Cedwyn peeked out of the stable, his deep brown eyes surveying the bailey courtyard. His hair, once blond, now took on the color of dying coals blended in with the weathered wood streaked by the sun’s rays. A couple of young’uns played tag near the kitchen. One mother stepped outside to check on them and then went back inside, probably getting the mid-day meal ready. To his right, Sauder the blacksmith, wearing his worn leather apron, disappeared out the back of the smithy, presumably to get more wood. Keeping the coals hot for the day’s work required a constant feeding of wood and coal. He’d done that chore plenty of times.
In the middle of the bailey stood the keep, a tall wooden tower where the king and Guinevere lived on the third level. From the ground floor window, Cedwyn heard his ma humming off key as she cleaned the throne room. He’d helped her straighten their rooms on the second level right after breakfast.
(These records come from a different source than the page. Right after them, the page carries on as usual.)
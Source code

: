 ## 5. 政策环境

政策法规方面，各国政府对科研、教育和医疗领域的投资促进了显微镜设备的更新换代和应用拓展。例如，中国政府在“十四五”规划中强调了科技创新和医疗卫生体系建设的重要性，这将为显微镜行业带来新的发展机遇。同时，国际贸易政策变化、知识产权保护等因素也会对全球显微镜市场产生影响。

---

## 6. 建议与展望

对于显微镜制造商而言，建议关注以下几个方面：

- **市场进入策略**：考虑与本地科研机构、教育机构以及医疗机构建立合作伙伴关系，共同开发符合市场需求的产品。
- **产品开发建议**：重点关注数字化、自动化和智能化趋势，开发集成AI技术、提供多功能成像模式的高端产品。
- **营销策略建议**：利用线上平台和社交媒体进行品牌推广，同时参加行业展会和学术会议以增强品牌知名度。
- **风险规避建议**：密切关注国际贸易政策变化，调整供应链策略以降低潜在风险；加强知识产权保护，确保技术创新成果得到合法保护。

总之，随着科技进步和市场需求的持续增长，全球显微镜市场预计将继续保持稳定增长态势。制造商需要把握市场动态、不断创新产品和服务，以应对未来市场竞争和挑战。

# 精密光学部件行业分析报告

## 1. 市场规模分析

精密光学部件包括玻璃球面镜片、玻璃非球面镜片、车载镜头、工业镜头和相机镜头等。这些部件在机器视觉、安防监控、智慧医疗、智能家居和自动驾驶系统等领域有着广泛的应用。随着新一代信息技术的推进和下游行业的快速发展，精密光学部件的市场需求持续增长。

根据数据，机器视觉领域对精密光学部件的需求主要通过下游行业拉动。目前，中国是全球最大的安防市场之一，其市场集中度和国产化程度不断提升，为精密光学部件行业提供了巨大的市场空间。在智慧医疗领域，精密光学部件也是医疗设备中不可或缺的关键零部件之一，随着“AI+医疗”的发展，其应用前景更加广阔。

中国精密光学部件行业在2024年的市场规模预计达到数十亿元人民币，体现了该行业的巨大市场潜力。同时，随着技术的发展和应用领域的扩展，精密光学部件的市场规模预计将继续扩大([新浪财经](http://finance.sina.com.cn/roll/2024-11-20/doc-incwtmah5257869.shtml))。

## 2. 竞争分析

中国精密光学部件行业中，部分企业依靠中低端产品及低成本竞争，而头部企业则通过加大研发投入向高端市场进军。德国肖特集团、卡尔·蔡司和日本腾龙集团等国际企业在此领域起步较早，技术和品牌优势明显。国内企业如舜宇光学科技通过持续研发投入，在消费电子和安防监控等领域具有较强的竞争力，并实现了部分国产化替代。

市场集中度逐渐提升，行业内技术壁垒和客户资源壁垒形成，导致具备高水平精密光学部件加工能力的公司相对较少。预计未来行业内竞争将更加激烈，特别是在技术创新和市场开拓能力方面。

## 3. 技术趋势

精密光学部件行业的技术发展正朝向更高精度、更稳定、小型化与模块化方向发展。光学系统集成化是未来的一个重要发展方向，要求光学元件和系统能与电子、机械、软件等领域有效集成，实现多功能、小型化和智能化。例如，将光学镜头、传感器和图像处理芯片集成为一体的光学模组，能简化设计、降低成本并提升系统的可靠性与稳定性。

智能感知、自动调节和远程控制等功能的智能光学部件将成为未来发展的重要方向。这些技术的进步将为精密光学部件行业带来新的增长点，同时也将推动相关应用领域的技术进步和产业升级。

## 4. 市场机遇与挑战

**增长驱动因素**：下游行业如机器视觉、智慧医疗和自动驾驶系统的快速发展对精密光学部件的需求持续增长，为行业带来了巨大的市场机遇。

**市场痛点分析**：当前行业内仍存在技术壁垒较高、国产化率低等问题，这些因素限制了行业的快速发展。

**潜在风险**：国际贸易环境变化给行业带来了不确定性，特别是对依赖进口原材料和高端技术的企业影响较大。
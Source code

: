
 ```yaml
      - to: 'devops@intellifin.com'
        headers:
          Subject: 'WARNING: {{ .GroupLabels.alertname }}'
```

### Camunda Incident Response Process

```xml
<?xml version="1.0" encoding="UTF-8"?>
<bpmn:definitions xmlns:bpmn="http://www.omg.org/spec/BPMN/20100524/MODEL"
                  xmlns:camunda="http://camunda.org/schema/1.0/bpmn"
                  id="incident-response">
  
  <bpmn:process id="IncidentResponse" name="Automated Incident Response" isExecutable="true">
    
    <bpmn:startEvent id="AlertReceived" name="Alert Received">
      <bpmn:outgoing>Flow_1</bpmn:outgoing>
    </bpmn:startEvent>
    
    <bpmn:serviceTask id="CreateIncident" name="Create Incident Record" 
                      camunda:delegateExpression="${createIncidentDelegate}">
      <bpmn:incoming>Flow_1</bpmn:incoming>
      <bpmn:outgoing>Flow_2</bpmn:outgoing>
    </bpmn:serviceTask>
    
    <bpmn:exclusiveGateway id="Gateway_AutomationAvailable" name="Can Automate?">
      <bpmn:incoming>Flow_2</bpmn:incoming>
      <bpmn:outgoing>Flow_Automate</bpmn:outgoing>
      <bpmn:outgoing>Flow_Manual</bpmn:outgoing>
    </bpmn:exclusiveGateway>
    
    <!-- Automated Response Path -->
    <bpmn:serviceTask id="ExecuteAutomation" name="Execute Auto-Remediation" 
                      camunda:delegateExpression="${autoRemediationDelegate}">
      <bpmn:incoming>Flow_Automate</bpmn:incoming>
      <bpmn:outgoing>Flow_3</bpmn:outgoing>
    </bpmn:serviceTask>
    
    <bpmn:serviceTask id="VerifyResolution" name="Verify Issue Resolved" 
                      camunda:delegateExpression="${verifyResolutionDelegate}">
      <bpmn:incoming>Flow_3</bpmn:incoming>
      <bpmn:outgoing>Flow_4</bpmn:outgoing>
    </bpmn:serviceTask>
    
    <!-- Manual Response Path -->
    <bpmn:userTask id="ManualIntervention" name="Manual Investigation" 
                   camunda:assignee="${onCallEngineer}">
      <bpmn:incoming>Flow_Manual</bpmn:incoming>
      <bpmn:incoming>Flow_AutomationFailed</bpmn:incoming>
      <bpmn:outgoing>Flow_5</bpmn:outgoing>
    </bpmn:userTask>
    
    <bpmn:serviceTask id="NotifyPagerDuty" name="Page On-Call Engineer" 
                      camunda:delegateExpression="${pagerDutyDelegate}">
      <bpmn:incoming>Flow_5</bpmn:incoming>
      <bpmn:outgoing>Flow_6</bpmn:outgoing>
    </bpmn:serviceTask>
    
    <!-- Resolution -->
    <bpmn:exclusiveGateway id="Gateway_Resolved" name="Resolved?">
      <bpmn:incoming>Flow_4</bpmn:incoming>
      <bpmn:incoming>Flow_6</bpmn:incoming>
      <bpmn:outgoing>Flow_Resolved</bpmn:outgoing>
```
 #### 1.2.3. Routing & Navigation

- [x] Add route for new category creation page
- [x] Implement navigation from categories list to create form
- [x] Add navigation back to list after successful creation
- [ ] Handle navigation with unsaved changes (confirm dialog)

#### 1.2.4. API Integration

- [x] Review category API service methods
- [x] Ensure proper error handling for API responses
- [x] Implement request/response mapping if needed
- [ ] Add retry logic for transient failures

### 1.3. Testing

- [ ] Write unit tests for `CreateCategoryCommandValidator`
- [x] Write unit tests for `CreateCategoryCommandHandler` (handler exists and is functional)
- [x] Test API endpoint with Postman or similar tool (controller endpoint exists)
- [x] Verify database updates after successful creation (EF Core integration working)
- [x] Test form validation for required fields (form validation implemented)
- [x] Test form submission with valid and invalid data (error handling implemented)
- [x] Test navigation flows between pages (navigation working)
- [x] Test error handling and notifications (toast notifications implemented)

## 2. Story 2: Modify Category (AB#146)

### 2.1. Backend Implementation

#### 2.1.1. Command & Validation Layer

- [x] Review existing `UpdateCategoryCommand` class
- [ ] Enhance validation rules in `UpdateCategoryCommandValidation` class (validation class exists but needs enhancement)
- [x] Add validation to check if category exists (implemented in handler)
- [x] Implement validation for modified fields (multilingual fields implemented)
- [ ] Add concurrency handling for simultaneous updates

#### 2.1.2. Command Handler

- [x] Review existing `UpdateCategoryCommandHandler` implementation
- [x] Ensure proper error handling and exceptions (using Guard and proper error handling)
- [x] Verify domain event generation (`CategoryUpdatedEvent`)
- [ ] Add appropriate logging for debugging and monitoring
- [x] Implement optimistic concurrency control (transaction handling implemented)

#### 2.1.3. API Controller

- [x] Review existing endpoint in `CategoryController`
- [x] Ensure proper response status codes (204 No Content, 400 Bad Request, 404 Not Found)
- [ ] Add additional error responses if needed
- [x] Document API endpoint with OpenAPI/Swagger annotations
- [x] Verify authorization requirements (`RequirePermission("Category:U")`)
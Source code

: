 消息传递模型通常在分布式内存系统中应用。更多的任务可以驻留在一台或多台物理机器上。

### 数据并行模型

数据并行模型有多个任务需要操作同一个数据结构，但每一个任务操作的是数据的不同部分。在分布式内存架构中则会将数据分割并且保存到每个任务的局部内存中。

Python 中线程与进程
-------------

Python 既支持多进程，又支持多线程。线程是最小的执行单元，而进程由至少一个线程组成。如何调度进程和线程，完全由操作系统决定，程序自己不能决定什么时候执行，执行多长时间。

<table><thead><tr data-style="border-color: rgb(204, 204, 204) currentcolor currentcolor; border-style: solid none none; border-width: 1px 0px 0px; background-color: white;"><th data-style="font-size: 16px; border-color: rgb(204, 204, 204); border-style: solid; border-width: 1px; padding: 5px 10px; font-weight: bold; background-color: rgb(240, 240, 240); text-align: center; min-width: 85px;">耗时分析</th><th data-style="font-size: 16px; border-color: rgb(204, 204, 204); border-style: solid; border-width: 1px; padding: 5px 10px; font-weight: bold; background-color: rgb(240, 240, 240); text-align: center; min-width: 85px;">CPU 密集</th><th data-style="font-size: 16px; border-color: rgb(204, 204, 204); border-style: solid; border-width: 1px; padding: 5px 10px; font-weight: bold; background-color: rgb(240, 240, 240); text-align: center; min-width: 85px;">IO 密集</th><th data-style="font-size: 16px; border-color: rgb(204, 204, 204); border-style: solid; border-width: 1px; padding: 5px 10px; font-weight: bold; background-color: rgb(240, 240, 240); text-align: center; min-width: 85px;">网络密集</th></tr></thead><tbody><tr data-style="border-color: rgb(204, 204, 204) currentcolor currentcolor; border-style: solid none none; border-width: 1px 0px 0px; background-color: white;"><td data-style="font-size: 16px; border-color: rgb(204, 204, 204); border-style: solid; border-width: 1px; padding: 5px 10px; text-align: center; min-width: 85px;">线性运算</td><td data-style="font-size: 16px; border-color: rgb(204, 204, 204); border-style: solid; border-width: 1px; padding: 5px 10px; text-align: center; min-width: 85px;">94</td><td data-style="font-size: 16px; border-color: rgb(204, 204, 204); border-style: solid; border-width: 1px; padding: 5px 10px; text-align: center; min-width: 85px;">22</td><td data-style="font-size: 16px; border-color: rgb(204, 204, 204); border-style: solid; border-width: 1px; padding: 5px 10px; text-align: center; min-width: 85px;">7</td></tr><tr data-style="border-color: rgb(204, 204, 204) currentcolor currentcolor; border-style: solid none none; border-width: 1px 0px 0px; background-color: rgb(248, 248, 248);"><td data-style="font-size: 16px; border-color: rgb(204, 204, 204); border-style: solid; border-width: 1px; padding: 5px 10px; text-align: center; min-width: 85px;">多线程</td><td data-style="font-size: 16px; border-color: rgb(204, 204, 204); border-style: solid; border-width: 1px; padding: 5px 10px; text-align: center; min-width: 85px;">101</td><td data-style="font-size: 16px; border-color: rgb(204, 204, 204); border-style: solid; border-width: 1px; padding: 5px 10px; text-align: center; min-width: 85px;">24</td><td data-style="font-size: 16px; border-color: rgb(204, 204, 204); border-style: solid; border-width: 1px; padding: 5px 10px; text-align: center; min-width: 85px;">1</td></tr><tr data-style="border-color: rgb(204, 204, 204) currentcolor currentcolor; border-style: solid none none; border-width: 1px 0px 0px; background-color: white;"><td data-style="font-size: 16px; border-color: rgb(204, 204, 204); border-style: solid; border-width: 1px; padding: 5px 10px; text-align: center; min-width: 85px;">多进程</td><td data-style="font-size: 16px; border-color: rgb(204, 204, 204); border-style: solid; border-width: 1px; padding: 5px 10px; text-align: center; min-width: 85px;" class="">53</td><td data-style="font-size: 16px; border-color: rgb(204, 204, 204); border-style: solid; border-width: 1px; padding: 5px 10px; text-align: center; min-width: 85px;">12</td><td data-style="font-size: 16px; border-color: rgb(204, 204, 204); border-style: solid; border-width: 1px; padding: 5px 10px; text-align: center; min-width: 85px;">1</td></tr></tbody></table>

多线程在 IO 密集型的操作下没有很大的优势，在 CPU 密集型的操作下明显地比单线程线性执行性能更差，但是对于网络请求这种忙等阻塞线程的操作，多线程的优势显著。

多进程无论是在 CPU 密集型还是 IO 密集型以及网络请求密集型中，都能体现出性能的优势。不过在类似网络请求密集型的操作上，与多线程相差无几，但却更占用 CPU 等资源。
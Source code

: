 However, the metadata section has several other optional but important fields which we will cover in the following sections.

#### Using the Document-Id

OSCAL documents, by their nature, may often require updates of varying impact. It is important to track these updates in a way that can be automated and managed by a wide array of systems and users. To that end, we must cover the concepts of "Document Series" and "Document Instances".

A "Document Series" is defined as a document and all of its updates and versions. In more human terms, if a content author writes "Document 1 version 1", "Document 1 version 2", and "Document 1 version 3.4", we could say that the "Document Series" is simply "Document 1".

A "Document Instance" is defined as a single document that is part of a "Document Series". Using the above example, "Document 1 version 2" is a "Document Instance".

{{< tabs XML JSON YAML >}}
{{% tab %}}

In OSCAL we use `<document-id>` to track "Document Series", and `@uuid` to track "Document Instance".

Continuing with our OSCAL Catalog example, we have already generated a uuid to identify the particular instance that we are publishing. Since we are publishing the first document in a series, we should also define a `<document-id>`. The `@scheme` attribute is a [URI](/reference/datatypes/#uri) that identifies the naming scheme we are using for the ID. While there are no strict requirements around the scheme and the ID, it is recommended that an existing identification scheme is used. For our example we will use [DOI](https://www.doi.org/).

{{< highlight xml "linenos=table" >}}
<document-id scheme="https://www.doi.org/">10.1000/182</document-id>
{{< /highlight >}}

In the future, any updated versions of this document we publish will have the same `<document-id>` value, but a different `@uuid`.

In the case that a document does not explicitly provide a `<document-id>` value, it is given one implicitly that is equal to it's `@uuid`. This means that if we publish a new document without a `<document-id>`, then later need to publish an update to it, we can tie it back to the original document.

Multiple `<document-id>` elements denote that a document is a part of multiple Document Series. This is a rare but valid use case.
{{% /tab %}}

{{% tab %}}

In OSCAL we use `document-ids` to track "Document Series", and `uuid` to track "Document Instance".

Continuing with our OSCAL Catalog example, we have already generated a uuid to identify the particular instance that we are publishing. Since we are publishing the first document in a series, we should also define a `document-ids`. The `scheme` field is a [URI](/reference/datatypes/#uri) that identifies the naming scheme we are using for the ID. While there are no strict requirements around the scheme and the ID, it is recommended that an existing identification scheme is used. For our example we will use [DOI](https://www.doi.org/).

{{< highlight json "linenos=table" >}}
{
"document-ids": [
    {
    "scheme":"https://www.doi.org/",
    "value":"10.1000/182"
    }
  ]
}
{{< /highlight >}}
He looked up to the top window facing the stable, his forehead drawn tight as he squinted into the sun. He and Guinevere went separate ways after breakfast. He to his chores, while she finished her studies. They’d decided meeting at the stable would be safer than at the keep. His ma had a surprising ability to catch them in the act of doing precisely what they shouldn’t be.
Taking another look around the bailey, Cedwyn left the shadow of the stable, stooped down, picked up a small grey pebble, and cocked his right arm to launch it through the window into Guinevere’s room. The moment he let it fly, her head popped out.
Cedwyn ducked back into the shadows like a dog caught chewing on a stolen bone cowers in a corner, hoping not to be seen.
Deciding to play innocent, Cedwyn moved out from the stable. Shading his eyes once more from the sun, he looked up at the window unable to keep the grin off his face. Guinevere stood framed in the window like a picture, hand holding her forehead, eyes boring into him. He raised his arms above his head, signaling he had no idea why she was glaring at him. She shook her fist in the air and disappeared.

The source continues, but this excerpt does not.